USMC Assistant Professor’s Work Highlighted in U of T and City of Toronto’s MOU

By: Martyn Wendell Jones

On Monday, October 2, Toronto Mayor John Tory, City Manager Peter Wallace, University of Toronto President Meric Gertler, a bevy of city councillors, and a group of U of T faculty gathered at City Hall to observe the signing of a Memorandum of Understanding between Toronto and its famous university. The agreement “reveals the extent [of the] invaluable collaboration already happening” between the city and the U of T, Gertler said in his opening remarks.

Mayor John Tory speaks while U of T President Meric Gertler and City Manager Peter Wallace look on at the MOU signing at Toronto City Hall on October 2.
(Photo by Laura Pedersen)

Negotiated over the past year, the memorandum outlines “those areas of common interest which offer potential for activities in which collaboration on their shared goals may benefit the Toronto community, the City, and the University.” In supplementary materials included with the memorandum, the MOU document offered five examples of “collaborative projects being undertaken in partnership” by U of T faculty and the city.

One of these projects—titled “City of Toronto UNESCO Creative City Designation”—involves the development of an application for the city of Toronto to be included in UNESCO’s Creative City Network, an application that emphasizes Toronto’s “accomplishments in the field of media arts,” according to the website for the initiative. The professor taking the lead on this collaborative project is USMC Assistant Professor Paolo Granata.

Before coming to the University of St. Michael’s College, Dr. Granata spent 15 years as the University of Bologna, and two years as a Visiting Professor at the McLuhan Centre for Culture and Technology in the University of Toronto. It was during the latter tenure that he first began to develop the UNESCO application project.

Dr. Granata’s project has a unique cultural emphasis when set alongside the other example projects, which primarily address social and policy issues. The Creative City designation would create opportunities for international partnerships with other member cities while also providing “international recognition of the creative industries and capacities present in Toronto.” If the application is accepted, Toronto will become the second Canadian city in the network after Montreal; other North American cities in the network include Detroit, Austin, and Santa Fe.
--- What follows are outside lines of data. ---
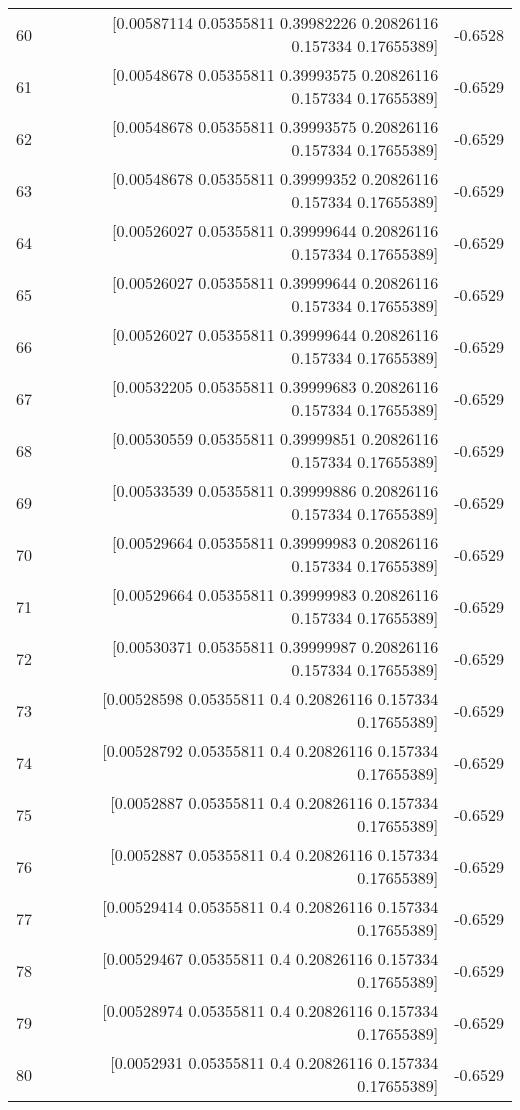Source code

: \begin{longtable}{lrr}
60 & [0.00587114 0.05355811 0.39982226 0.20826116 0.157334   0.17655389] & -0.6528 \\
61 & [0.00548678 0.05355811 0.39993575 0.20826116 0.157334   0.17655389] & -0.6529 \\
62 & [0.00548678 0.05355811 0.39993575 0.20826116 0.157334   0.17655389] & -0.6529 \\
63 & [0.00548678 0.05355811 0.39999352 0.20826116 0.157334   0.17655389] & -0.6529 \\
64 & [0.00526027 0.05355811 0.39999644 0.20826116 0.157334   0.17655389] & -0.6529 \\
65 & [0.00526027 0.05355811 0.39999644 0.20826116 0.157334   0.17655389] & -0.6529 \\
66 & [0.00526027 0.05355811 0.39999644 0.20826116 0.157334   0.17655389] & -0.6529 \\
67 & [0.00532205 0.05355811 0.39999683 0.20826116 0.157334   0.17655389] & -0.6529 \\
68 & [0.00530559 0.05355811 0.39999851 0.20826116 0.157334   0.17655389] & -0.6529 \\
69 & [0.00533539 0.05355811 0.39999886 0.20826116 0.157334   0.17655389] & -0.6529 \\
70 & [0.00529664 0.05355811 0.39999983 0.20826116 0.157334   0.17655389] & -0.6529 \\
71 & [0.00529664 0.05355811 0.39999983 0.20826116 0.157334   0.17655389] & -0.6529 \\
72 & [0.00530371 0.05355811 0.39999987 0.20826116 0.157334   0.17655389] & -0.6529 \\
73 & [0.00528598 0.05355811 0.4        0.20826116 0.157334   0.17655389] & -0.6529 \\
74 & [0.00528792 0.05355811 0.4        0.20826116 0.157334   0.17655389] & -0.6529 \\
75 & [0.0052887  0.05355811 0.4        0.20826116 0.157334   0.17655389] & -0.6529 \\
76 & [0.0052887  0.05355811 0.4        0.20826116 0.157334   0.17655389] & -0.6529 \\
77 & [0.00529414 0.05355811 0.4        0.20826116 0.157334   0.17655389] & -0.6529 \\
78 & [0.00529467 0.05355811 0.4        0.20826116 0.157334   0.17655389] & -0.6529 \\
79 & [0.00528974 0.05355811 0.4        0.20826116 0.157334   0.17655389] & -0.6529 \\
80 & [0.0052931  0.05355811 0.4        0.20826116 0.157334   0.17655389] & -0.6529 \\

\end{longtable}
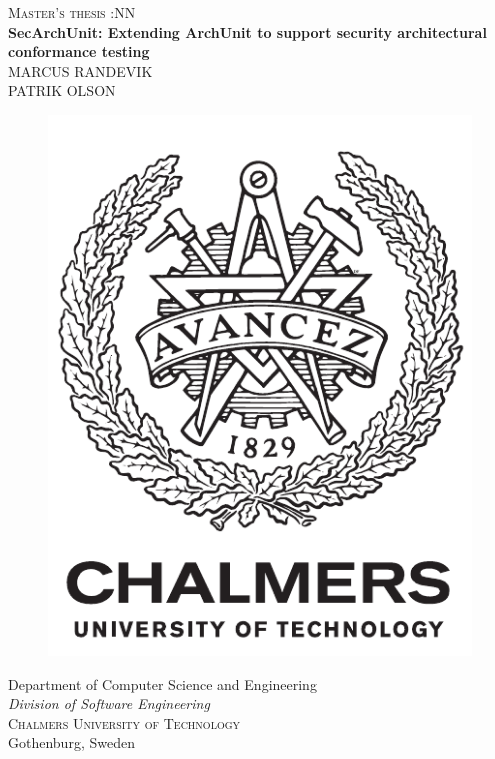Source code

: \newpage
\thispagestyle{empty}
\begin{center}
	\textsc{\large Master's thesis \the\year:NN}\\[4cm]		%
	\textbf{\Large SecArchUnit: Extending ArchUnit to support security architectural conformance testing} \\[1cm]
	{\large MARCUS RANDEVIK}\\
	{\large PATRIK OLSON}
	
	\vfill	
	\begin{figure}[H]
	\centering
	\includegraphics[width=0.2\pdfpagewidth]{figure/auxiliary/logo_eng.pdf} \\	
	\end{figure}	\vspace{5mm}	
	
	Department of Computer Science and Engineering \\
	\emph{Division of Software Engineering}\\
	\textsc{Chalmers University of Technology} \\
	Gothenburg, Sweden \the\year \\
\end{center}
“It’s time for Toronto to take its place among the greatest and leading creative cities of the world,” the St. Mike’s Assistant Professor said on behalf of the U of T while addressing city councillors in May of this year. He continued: “if designated, Toronto will be the largest creative city of the Network in North America.”

Martyn Wendell Jones is a writer in the Office of Communications at the University of St. Michael’s College.